Should this jingoistic assortment be labeled as an example of propaganda, as a political parallel to the earnings and financial propaganda decried in the Vic and Laurel's literary works?

Does Al Gore's electricity usage imply that climate change is not real, or does not pose major problems? How does his power consumption per square foot compare to other politicians' homes?

Is Rosie is a hypocrite because she won't turn her estate into a homeless shelter? And if she did, would it really help combat homelessness? When I leave my office tonight, will I be retreating, or simply going home?

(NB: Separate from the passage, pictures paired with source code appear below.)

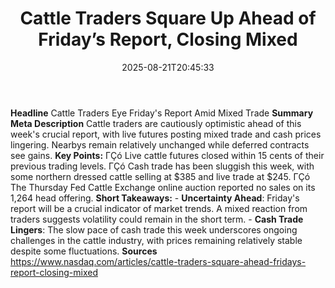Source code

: ﻿---
title: "Cattle Traders Square Up Ahead of Friday’s Report, Closing Mixed"
date: "2025-08-21T20:45:33"
category: "Markets"
summary: ""
slug: "cattle traders square up ahead of fridays report closing mix"
source_urls:
  - "https://www.nasdaq.com/articles/cattle-traders-square-ahead-fridays-report-closing-mixed"
seo:
  title: "Cattle Traders Square Up Ahead of Friday’s Report, Closing Mixed | Hash n Hedge"
  description: ""
  keywords: ["news", "markets", "brief"]
---
**Headline** Cattle Traders Eye Friday's Report Amid Mixed Trade  **Summary Meta Description** Cattle traders are cautiously optimistic ahead of this week's crucial report, with live futures posting mixed trade and cash prices lingering. Nearbys remain relatively unchanged while deferred contracts see gains.  **Key Points:**  ΓÇó Live cattle futures closed within 15 cents of their previous trading levels. ΓÇó Cash trade has been sluggish this week, with some northern dressed cattle selling at $385 and live trade at $245. ΓÇó The Thursday Fed Cattle Exchange online auction reported no sales on its 1,264 head offering.  **Short Takeaways:**  - **Uncertainty Ahead**: Friday's report will be a crucial indicator of market trends. A mixed reaction from traders suggests volatility could remain in the short term. - **Cash Trade Lingers**: The slow pace of cash trade this week underscores ongoing challenges in the cattle industry, with prices remaining relatively stable despite some fluctuations.  **Sources** https://www.nasdaq.com/articles/cattle-traders-square-ahead-fridays-report-closing-mixed 
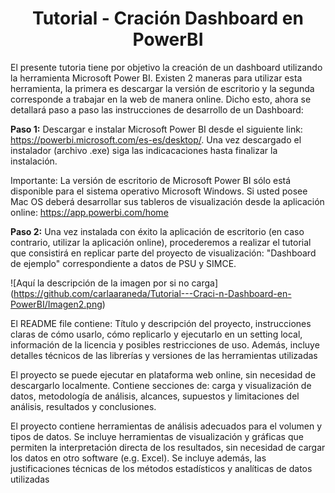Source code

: <h1 align="center"> Tutorial - Cración Dashboard en PowerBI </h1> 

El  presente tutoria  tiene por  objetivo la creación de  un dashboard utilizando la herramienta Microsoft Power BI.
Existen 2 maneras para utilizar esta herramienta, la primera es descargar la versión de escritorio y la segunda corresponde a trabajar en la web de manera online.
Dicho esto, ahora se detallará paso a paso las instrucciones de desarrollo de un Dashboard:

**Paso 1:** Descargar e instalar Microsoft Power BI desde el siguiente link: https://powerbi.microsoft.com/es-es/desktop/. Una vez descargado el instalador (archivo .exe) siga las indicacaciones hasta finalizar la instalación.

Importante: La versión de escritorio de Microsoft Power BI sólo está disponible para el sistema operativo Microsoft Windows. Si usted posee Mac OS deberá desarrollar sus tableros de visualización desde la aplicación online: https://app.powerbi.com/home

**Paso 2:**  Una vez instalada con éxito la aplicación de escritorio (en caso contrario, utilizar la aplicación online), procederemos a realizar el tutorial que consistirá en replicar parte del proyecto de visualización: "Dashboard de ejemplo" correspondiente a datos de PSU y SIMCE.

![Aquí la descripción de la imagen por si no carga]
(https://github.com/carlaaraneda/Tutorial---Craci-n-Dashboard-en-PowerBI/Imagen2.png)

El README file contiene: Título y
descripción del proyecto, instrucciones
claras de cómo usarlo, cómo replicarlo
y ejecutarlo en un setting local,
información de la licencia y posibles
restricciones de uso. Además, incluye
detalles técnicos de las librerías y
versiones de las herramientas utilizadas

El proyecto se puede ejecutar en
plataforma web online, sin necesidad 
de descargarlo localmente. Contiene
secciones de: carga y visualización de
datos, metodología de análisis,
alcances, supuestos y limitaciones del
análisis, resultados y conclusiones.

El proyecto contiene herramientas de
análisis adecuados para el volumen y
tipos de datos. Se incluye herramientas
de visualización y gráficas que permiten
la interpretación directa de los
resultados, sin necesidad de cargar los
datos en otro software (e.g. Excel). Se
incluye además, las justificaciones
técnicas de los métodos estadísticos y
analíticas de datos utilizadas

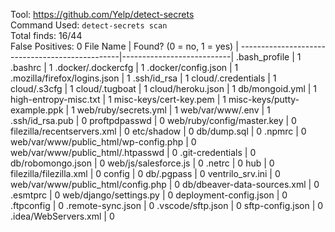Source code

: Tool: https://github.com/Yelp/detect-secrets   
Command Used: `detect-secrets scan`  
Total finds: 16/44  
False Positives: 0
File Name                                       |  Found? (0 = no, 1 = yes) |
------------------------------------------------|---------------------------|
.bash_profile                                   | 1
.bashrc                                         | 1
.docker/.dockercfg                              | 1
.docker/config.json                             | 1
.mozilla/firefox/logins.json                    | 1
.ssh/id_rsa                                     | 1
cloud/.credentials                              | 1
cloud/.s3cfg                                    | 1
cloud/.tugboat                                  | 1
cloud/heroku.json                               | 1
db/mongoid.yml                                  | 1
high-entropy-misc.txt                           | 1
misc-keys/cert-key.pem                          | 1
misc-keys/putty-example.ppk                     | 1
web/ruby/secrets.yml                            | 1
web/var/www/.env                                | 1
.ssh/id_rsa.pub                                 | 0
proftpdpasswd                                   | 0
web/ruby/config/master.key                      | 0
filezilla/recentservers.xml                     | 0
etc/shadow                                      | 0
db/dump.sql                                     | 0
.npmrc                                          | 0
web/var/www/public_html/wp-config.php           | 0
web/var/www/public_html/.htpasswd               | 0
.git-credentials                                | 0
db/robomongo.json                               | 0
web/js/salesforce.js                            | 0
.netrc                                          | 0
hub                                             | 0
filezilla/filezilla.xml                         | 0
config                                          | 0
db/.pgpass                                      | 0
ventrilo_srv.ini                                | 0
web/var/www/public_html/config.php              | 0
db/dbeaver-data-sources.xml                     | 0
.esmtprc                                        | 0
web/django/settings.py                          | 0
deployment-config.json                          | 0
.ftpconfig                                      | 0
.remote-sync.json                               | 0
.vscode/sftp.json                               | 0
sftp-config.json                                | 0
.idea/WebServers.xml                            | 0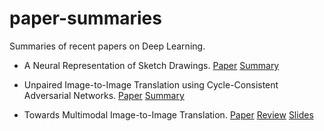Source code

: # paper-summaries
Summaries of recent papers on Deep Learning.

* A Neural Representation of Sketch Drawings. [Paper](https://arxiv.org/pdf/1704.03477.pdf) [Summary](https://github.com/akileshbadrinaaraayanan/paper-summaries/blob/master/neural-representation-sketch-drawings.md)

* Unpaired Image-to-Image Translation using Cycle-Consistent Adversarial Networks. [Paper](https://arxiv.org/abs/1703.10593) [Summary](https://github.com/akileshbadrinaaraayanan/paper-summaries/blob/master/Cycle_GAN.pdf)

* Towards Multimodal Image-to-Image Translation. [Paper](https://arxiv.org/abs/1711.11586) [Review](https://github.com/akileshbadrinaaraayanan/paper-summaries/blob/master/bicycle-gan.md) [Slides](https://github.com/akileshbadrinaaraayanan/paper-summaries/blob/master/Bicycle_GAN.pdf)
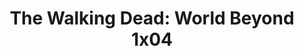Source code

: ---
layout: episodios
title: "The Walking Dead: World Beyond 1x04"
url_serie_padre: 'the-walking-dead-world-beyond/temporada-1'
category: 'series'
capitulo: 'yes'
anio: '2020'
prev: 'capitulo-3'
proximo: 'capitulo-5'
sandbox: allow-same-origin allow-forms
idioma: 'Latino/Subtitulado'
reproductor: 'fembed'
calidad: 'Full HD'
reproductores_otros: ["https://streamsb.net/embed-lw9v85iwc49u.html","Latino"]
reproductores_fembed: ["https://feurl.com/v/qx4j7aen5gde0y8","Latino","https://femax20.com/v/pg83jbmkq2xl5e4","Latino","https://sypl.xyz/v/pyjlztmkqxwdp1d","Latino","https://jplayer.club/v/q8wm4sen5wezjm-","Latino","https://www.fembed.com/v/33zgdimre7e3r01","Subtitulado","https://femax20.com/v/886zjf8ml13xlp1","Subtitulado","https://www.fembed.live/v/886zjf8ml13xlp1?hls4=yes","Subtitulado","https://www.fembed.com/v/53dr2udkyl8l6r6","Subtitulado"]
reproductores_upstream: ["https://kplayer.animekao.club/watch?v=31PG8q8xwWg&poster=https://image.tmdb.org/t/p/original/sAKKB0zJIh2JPW2JhuxpzXtEeOg.jpg&sub=https://animekao.club/subtitulos/series/t/the-walking-dead-world-beyond/The-walking-dead-world-beyond-1x04.srt","Latino"]
tags:
- Terror
---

Isn't Bill Clinton entitled by federal law to charge the Secret Service $10,000 per month?

Waco, Ruby Ridge, and Elian are irrelevant to the fact that Al Gonzo is not performing in a manner suitable for his office.

John Edwards pays quite a bit of money for a haircut. How do his expenditures compare with what other politicians spend on cosmetic enhancements during their own public appearances? There are large make-up and wardrobe staffs backstage at the conventions of both parties, and at televised debates. I'll bet the services of those people are really expensive!

Alex Forshaw remarks:

If you're going to make yourself the locus of protest against carbon footprints, poverty or any other alleged injustice, you would do well to not exemplify the excesses of those most responsible for causing your "crisis" in the first place. There's a big difference between pointing out a problem ("nobody is perfect"), versus hectoring society to rise to a morally pure standard which you flout every day of your existence.